▶ [REQUIRED ACTION]
Search the records for lines that contain the word "axis". Copy them all.

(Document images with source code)

______________________________

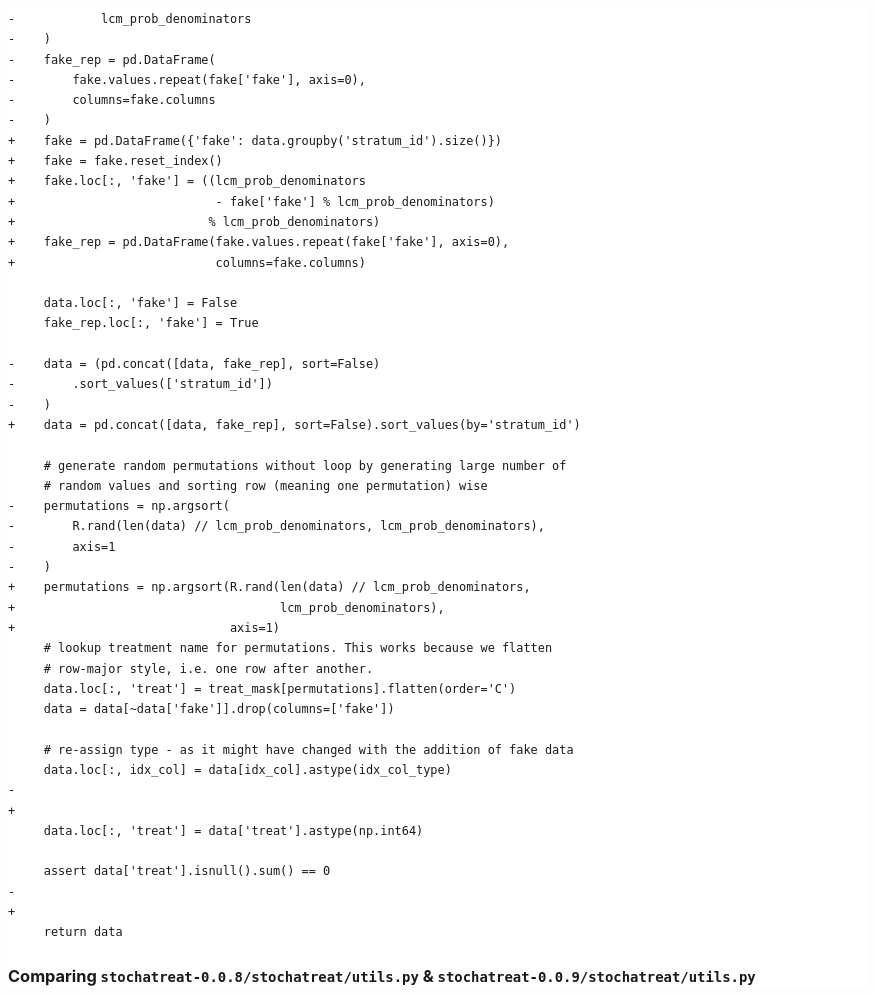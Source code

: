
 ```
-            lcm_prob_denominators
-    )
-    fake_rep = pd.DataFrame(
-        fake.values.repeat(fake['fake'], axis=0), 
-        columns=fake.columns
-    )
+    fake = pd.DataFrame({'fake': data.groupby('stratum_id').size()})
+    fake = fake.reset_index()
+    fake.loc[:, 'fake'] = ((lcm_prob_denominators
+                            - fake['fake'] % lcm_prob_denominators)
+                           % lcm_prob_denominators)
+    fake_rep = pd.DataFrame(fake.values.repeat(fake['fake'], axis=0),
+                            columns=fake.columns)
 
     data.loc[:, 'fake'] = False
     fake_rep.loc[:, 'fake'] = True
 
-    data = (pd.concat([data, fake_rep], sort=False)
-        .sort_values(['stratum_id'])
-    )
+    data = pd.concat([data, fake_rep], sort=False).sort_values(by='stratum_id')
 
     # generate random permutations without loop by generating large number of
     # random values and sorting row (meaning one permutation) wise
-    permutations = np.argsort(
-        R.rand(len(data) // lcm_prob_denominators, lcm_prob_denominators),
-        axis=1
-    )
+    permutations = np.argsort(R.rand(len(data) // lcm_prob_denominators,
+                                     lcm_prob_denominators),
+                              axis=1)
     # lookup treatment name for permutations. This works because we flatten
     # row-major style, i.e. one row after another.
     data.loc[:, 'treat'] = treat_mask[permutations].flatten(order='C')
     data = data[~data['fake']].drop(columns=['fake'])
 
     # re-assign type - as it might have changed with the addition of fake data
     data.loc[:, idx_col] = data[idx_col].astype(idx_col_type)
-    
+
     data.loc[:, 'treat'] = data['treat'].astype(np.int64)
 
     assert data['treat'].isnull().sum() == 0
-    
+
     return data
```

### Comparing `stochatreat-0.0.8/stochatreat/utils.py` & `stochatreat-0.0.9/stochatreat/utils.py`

______________________________

▶ [RESULT OF THE EXERCISE]
-        fake.values.repeat(fake['fake'], axis=0), 
+    fake_rep = pd.DataFrame(fake.values.repeat(fake['fake'], axis=0),
-        axis=1
+                              axis=1)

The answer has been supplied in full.